Show every line from the data below that includes "không".

Source records
++++

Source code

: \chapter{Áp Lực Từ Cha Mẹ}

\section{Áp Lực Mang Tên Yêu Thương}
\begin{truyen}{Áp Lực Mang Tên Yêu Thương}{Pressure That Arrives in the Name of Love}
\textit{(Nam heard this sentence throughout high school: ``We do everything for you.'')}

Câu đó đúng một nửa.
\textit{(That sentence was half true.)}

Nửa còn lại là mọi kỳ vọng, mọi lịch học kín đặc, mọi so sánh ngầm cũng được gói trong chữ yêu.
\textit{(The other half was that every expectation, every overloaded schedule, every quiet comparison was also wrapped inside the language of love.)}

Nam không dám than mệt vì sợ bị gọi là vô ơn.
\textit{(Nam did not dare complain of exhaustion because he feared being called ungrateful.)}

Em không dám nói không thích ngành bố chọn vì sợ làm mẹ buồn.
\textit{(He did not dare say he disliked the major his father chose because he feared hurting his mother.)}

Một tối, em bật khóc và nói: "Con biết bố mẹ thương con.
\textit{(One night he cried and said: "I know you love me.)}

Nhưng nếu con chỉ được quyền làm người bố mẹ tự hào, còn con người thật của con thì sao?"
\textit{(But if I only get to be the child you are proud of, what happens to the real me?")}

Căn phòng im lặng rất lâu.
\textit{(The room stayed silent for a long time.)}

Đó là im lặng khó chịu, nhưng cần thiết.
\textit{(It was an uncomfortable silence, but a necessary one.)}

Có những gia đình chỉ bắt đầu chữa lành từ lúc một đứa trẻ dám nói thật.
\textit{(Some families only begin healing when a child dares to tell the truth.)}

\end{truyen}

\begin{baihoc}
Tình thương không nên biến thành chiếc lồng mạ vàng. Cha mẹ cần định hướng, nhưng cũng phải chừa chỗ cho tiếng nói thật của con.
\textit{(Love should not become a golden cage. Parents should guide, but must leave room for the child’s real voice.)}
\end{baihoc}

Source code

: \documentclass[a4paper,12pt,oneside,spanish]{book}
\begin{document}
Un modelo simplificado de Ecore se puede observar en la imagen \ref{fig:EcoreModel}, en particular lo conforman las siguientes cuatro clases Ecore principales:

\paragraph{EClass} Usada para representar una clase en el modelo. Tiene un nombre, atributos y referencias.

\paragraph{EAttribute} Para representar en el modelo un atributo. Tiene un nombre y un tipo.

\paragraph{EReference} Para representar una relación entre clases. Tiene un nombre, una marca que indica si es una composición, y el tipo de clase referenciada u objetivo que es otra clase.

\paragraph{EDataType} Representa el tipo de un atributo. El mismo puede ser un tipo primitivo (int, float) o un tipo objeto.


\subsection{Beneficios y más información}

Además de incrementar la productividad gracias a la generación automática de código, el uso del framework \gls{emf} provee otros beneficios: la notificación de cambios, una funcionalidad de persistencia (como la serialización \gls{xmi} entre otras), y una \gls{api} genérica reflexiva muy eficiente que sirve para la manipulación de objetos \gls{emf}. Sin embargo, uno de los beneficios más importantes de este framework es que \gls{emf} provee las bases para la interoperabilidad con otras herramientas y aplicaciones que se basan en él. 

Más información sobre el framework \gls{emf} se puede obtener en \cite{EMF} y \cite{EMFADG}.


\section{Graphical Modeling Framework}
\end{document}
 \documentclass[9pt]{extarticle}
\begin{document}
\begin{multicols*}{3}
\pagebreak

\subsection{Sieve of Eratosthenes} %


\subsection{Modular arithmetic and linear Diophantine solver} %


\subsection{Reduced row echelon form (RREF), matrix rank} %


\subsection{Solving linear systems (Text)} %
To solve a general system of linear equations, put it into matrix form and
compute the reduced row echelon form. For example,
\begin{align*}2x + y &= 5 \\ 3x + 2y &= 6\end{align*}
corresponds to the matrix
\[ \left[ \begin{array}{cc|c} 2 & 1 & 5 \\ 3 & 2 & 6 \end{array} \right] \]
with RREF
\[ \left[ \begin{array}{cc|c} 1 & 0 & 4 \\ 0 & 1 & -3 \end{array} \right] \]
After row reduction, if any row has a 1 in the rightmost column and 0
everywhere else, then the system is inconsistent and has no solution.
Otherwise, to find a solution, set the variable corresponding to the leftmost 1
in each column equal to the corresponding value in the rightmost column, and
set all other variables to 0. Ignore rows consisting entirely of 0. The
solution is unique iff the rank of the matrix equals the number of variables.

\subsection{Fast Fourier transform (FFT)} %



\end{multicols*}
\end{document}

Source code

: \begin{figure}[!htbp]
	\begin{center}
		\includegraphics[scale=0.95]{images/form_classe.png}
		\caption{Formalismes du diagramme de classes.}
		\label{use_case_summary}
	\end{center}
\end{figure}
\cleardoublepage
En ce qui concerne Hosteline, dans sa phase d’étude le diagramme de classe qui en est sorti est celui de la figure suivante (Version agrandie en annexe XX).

++++

Response to this exercise.
Nam không dám than mệt vì sợ bị gọi là vô ơn.
Em không dám nói không thích ngành bố chọn vì sợ làm mẹ buồn.
Tình thương không nên biến thành chiếc lồng mạ vàng. Cha mẹ cần định hướng, nhưng cũng phải chừa chỗ cho tiếng nói thật của con.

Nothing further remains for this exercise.